ACTION ITEM => Where a line has odd spacing or punctuation, keep it; transcribe all the entries exactly.

Collected data

_ _ _ _

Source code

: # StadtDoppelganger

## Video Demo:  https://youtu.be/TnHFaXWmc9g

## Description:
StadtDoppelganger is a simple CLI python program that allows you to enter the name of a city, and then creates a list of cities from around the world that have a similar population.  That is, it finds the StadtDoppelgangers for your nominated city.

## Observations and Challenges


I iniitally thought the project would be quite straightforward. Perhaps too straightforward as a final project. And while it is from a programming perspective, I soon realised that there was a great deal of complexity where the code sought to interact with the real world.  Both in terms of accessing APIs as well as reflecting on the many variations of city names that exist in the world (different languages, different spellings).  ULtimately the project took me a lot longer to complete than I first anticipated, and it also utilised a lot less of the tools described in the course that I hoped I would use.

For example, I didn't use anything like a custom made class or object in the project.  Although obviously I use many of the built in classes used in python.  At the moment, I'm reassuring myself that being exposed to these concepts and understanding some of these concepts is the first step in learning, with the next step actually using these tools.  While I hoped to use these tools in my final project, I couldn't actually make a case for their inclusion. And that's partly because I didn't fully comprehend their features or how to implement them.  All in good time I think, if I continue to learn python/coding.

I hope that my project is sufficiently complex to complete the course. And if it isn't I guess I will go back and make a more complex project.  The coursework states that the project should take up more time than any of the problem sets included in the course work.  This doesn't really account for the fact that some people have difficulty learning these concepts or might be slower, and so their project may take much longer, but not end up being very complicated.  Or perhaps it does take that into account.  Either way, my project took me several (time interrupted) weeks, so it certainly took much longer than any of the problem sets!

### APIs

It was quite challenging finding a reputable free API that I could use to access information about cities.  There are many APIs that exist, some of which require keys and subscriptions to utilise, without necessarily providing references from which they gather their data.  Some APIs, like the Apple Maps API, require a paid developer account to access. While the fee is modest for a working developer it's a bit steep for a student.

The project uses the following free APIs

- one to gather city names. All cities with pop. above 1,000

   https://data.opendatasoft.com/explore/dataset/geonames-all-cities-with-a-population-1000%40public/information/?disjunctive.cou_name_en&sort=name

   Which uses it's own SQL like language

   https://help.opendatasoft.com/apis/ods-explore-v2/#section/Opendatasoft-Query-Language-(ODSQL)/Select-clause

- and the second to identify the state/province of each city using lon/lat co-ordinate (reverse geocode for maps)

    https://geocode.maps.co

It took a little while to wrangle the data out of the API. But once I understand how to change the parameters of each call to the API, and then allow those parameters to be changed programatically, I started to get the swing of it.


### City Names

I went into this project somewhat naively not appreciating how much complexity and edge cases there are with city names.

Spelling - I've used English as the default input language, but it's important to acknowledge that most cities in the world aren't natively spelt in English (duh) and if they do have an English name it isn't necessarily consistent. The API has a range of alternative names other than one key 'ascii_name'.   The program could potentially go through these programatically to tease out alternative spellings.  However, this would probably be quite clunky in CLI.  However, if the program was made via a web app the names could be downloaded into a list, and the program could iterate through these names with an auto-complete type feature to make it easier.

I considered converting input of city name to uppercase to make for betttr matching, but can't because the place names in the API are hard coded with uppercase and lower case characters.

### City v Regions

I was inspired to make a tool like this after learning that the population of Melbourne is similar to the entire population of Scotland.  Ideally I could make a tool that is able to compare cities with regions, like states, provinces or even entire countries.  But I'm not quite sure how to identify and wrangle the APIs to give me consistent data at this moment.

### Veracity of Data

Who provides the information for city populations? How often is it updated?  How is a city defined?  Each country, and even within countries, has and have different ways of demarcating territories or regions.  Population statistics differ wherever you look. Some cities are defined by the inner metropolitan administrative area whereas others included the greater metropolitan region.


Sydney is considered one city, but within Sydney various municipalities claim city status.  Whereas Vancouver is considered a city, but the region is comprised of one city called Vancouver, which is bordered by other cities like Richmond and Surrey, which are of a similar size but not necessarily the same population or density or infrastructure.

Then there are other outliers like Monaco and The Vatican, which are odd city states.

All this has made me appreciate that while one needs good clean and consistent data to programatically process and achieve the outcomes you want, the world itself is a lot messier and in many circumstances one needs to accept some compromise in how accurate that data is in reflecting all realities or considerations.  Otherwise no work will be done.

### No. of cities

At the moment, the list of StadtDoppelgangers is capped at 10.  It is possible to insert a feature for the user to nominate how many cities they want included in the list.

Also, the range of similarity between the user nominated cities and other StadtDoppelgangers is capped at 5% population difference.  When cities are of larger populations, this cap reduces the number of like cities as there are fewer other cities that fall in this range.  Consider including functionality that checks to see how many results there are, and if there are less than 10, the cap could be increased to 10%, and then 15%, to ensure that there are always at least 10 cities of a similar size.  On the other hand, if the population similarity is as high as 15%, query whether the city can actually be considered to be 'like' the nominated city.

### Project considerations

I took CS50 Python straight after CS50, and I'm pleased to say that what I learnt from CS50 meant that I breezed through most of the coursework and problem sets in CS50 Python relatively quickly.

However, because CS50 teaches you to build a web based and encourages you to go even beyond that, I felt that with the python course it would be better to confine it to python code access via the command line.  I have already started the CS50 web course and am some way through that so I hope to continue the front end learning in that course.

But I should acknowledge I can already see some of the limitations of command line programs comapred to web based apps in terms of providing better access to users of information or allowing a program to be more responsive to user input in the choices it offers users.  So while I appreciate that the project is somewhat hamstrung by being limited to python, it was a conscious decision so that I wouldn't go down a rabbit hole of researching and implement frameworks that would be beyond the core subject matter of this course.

_ _ _ _

SOLUTION FOR THIS TASK =>
Source code

: # StadtDoppelganger

## Video Demo:  https://youtu.be/TnHFaXWmc9g

## Description:
StadtDoppelganger is a simple CLI python program that allows you to enter the name of a city, and then creates a list of cities from around the world that have a similar population.  That is, it finds the StadtDoppelgangers for your nominated city.

## Observations and Challenges


I iniitally thought the project would be quite straightforward. Perhaps too straightforward as a final project. And while it is from a programming perspective, I soon realised that there was a great deal of complexity where the code sought to interact with the real world.  Both in terms of accessing APIs as well as reflecting on the many variations of city names that exist in the world (different languages, different spellings).  ULtimately the project took me a lot longer to complete than I first anticipated, and it also utilised a lot less of the tools described in the course that I hoped I would use.

For example, I didn't use anything like a custom made class or object in the project.  Although obviously I use many of the built in classes used in python.  At the moment, I'm reassuring myself that being exposed to these concepts and understanding some of these concepts is the first step in learning, with the next step actually using these tools.  While I hoped to use these tools in my final project, I couldn't actually make a case for their inclusion. And that's partly because I didn't fully comprehend their features or how to implement them.  All in good time I think, if I continue to learn python/coding.

I hope that my project is sufficiently complex to complete the course. And if it isn't I guess I will go back and make a more complex project.  The coursework states that the project should take up more time than any of the problem sets included in the course work.  This doesn't really account for the fact that some people have difficulty learning these concepts or might be slower, and so their project may take much longer, but not end up being very complicated.  Or perhaps it does take that into account.  Either way, my project took me several (time interrupted) weeks, so it certainly took much longer than any of the problem sets!

### APIs

It was quite challenging finding a reputable free API that I could use to access information about cities.  There are many APIs that exist, some of which require keys and subscriptions to utilise, without necessarily providing references from which they gather their data.  Some APIs, like the Apple Maps API, require a paid developer account to access. While the fee is modest for a working developer it's a bit steep for a student.

The project uses the following free APIs

- one to gather city names. All cities with pop. above 1,000

   https://data.opendatasoft.com/explore/dataset/geonames-all-cities-with-a-population-1000%40public/information/?disjunctive.cou_name_en&sort=name

   Which uses it's own SQL like language

   https://help.opendatasoft.com/apis/ods-explore-v2/#section/Opendatasoft-Query-Language-(ODSQL)/Select-clause

- and the second to identify the state/province of each city using lon/lat co-ordinate (reverse geocode for maps)

    https://geocode.maps.co

It took a little while to wrangle the data out of the API. But once I understand how to change the parameters of each call to the API, and then allow those parameters to be changed programatically, I started to get the swing of it.


### City Names

I went into this project somewhat naively not appreciating how much complexity and edge cases there are with city names.

Spelling - I've used English as the default input language, but it's important to acknowledge that most cities in the world aren't natively spelt in English (duh) and if they do have an English name it isn't necessarily consistent. The API has a range of alternative names other than one key 'ascii_name'.   The program could potentially go through these programatically to tease out alternative spellings.  However, this would probably be quite clunky in CLI.  However, if the program was made via a web app the names could be downloaded into a list, and the program could iterate through these names with an auto-complete type feature to make it easier.

I considered converting input of city name to uppercase to make for betttr matching, but can't because the place names in the API are hard coded with uppercase and lower case characters.

### City v Regions

I was inspired to make a tool like this after learning that the population of Melbourne is similar to the entire population of Scotland.  Ideally I could make a tool that is able to compare cities with regions, like states, provinces or even entire countries.  But I'm not quite sure how to identify and wrangle the APIs to give me consistent data at this moment.

### Veracity of Data

Who provides the information for city populations? How often is it updated?  How is a city defined?  Each country, and even within countries, has and have different ways of demarcating territories or regions.  Population statistics differ wherever you look. Some cities are defined by the inner metropolitan administrative area whereas others included the greater metropolitan region.


Sydney is considered one city, but within Sydney various municipalities claim city status.  Whereas Vancouver is considered a city, but the region is comprised of one city called Vancouver, which is bordered by other cities like Richmond and Surrey, which are of a similar size but not necessarily the same population or density or infrastructure.

Then there are other outliers like Monaco and The Vatican, which are odd city states.

All this has made me appreciate that while one needs good clean and consistent data to programatically process and achieve the outcomes you want, the world itself is a lot messier and in many circumstances one needs to accept some compromise in how accurate that data is in reflecting all realities or considerations.  Otherwise no work will be done.

### No. of cities

At the moment, the list of StadtDoppelgangers is capped at 10.  It is possible to insert a feature for the user to nominate how many cities they want included in the list.

Also, the range of similarity between the user nominated cities and other StadtDoppelgangers is capped at 5% population difference.  When cities are of larger populations, this cap reduces the number of like cities as there are fewer other cities that fall in this range.  Consider including functionality that checks to see how many results there are, and if there are less than 10, the cap could be increased to 10%, and then 15%, to ensure that there are always at least 10 cities of a similar size.  On the other hand, if the population similarity is as high as 15%, query whether the city can actually be considered to be 'like' the nominated city.

### Project considerations

I took CS50 Python straight after CS50, and I'm pleased to say that what I learnt from CS50 meant that I breezed through most of the coursework and problem sets in CS50 Python relatively quickly.

However, because CS50 teaches you to build a web based and encourages you to go even beyond that, I felt that with the python course it would be better to confine it to python code access via the command line.  I have already started the CS50 web course and am some way through that so I hope to continue the front end learning in that course.

But I should acknowledge I can already see some of the limitations of command line programs comapred to web based apps in terms of providing better access to users of information or allowing a program to be more responsive to user input in the choices it offers users.  So while I appreciate that the project is somewhat hamstrung by being limited to python, it was a conscious decision so that I wouldn't go down a rabbit hole of researching and implement frameworks that would be beyond the core subject matter of this course.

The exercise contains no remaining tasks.